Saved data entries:
################

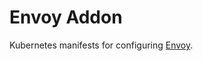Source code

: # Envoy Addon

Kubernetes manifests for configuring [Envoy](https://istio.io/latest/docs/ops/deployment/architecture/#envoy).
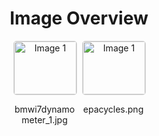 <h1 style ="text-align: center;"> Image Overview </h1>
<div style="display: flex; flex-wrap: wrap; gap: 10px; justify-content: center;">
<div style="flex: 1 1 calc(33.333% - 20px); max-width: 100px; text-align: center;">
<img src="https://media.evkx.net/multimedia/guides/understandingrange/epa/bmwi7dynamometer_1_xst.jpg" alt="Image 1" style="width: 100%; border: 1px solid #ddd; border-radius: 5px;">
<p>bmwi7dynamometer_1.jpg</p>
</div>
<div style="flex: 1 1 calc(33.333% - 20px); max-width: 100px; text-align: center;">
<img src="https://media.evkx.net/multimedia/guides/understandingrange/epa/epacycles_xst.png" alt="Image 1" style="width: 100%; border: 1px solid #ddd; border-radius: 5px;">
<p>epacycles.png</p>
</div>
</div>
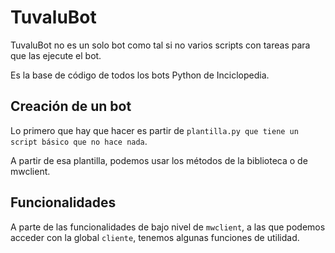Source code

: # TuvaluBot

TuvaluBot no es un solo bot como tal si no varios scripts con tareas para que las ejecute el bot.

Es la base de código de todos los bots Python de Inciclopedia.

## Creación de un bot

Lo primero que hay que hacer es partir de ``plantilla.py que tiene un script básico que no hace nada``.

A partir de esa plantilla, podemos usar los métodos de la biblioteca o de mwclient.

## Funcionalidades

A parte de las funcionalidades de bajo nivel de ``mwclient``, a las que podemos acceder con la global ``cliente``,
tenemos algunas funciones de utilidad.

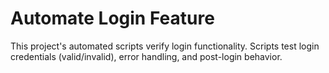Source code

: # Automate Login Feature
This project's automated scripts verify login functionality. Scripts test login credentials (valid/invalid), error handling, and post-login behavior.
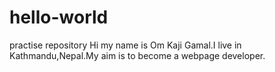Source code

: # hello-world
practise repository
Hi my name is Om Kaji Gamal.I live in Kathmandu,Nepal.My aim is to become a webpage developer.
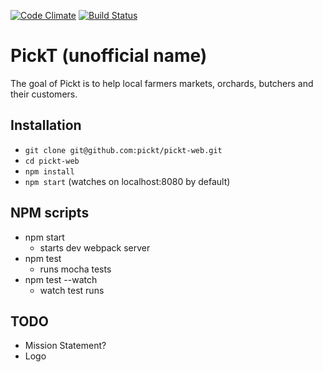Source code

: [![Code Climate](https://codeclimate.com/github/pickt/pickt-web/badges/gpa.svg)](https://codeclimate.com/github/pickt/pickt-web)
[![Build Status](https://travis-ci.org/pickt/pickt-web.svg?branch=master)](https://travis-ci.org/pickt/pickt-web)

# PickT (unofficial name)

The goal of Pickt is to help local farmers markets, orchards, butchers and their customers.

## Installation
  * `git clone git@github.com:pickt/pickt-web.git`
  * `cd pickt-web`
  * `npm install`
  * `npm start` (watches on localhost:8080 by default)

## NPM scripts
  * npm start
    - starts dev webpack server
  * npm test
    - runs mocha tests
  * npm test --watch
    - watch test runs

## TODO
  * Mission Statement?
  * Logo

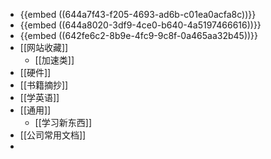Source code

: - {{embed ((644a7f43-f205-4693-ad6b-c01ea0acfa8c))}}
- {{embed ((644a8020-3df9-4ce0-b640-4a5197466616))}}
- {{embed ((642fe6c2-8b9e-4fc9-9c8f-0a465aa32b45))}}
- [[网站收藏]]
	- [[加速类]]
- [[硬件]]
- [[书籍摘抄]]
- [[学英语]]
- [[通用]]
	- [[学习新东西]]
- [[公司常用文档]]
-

################

## Exercise description
Say again, word for word, the lines beginning at the top of the data and ending with the line that has "flex; flex-wrap: wrap;". Skip the pictures.

## Response area
Source code

: # Envoy Addon

Kubernetes manifests for configuring [Envoy](https://istio.io/latest/docs/ops/deployment/architecture/#envoy).
 <h1 style ="text-align: center;"> Image Overview </h1>
<div style="display: flex; flex-wrap: wrap; gap: 10px; justify-content: center;">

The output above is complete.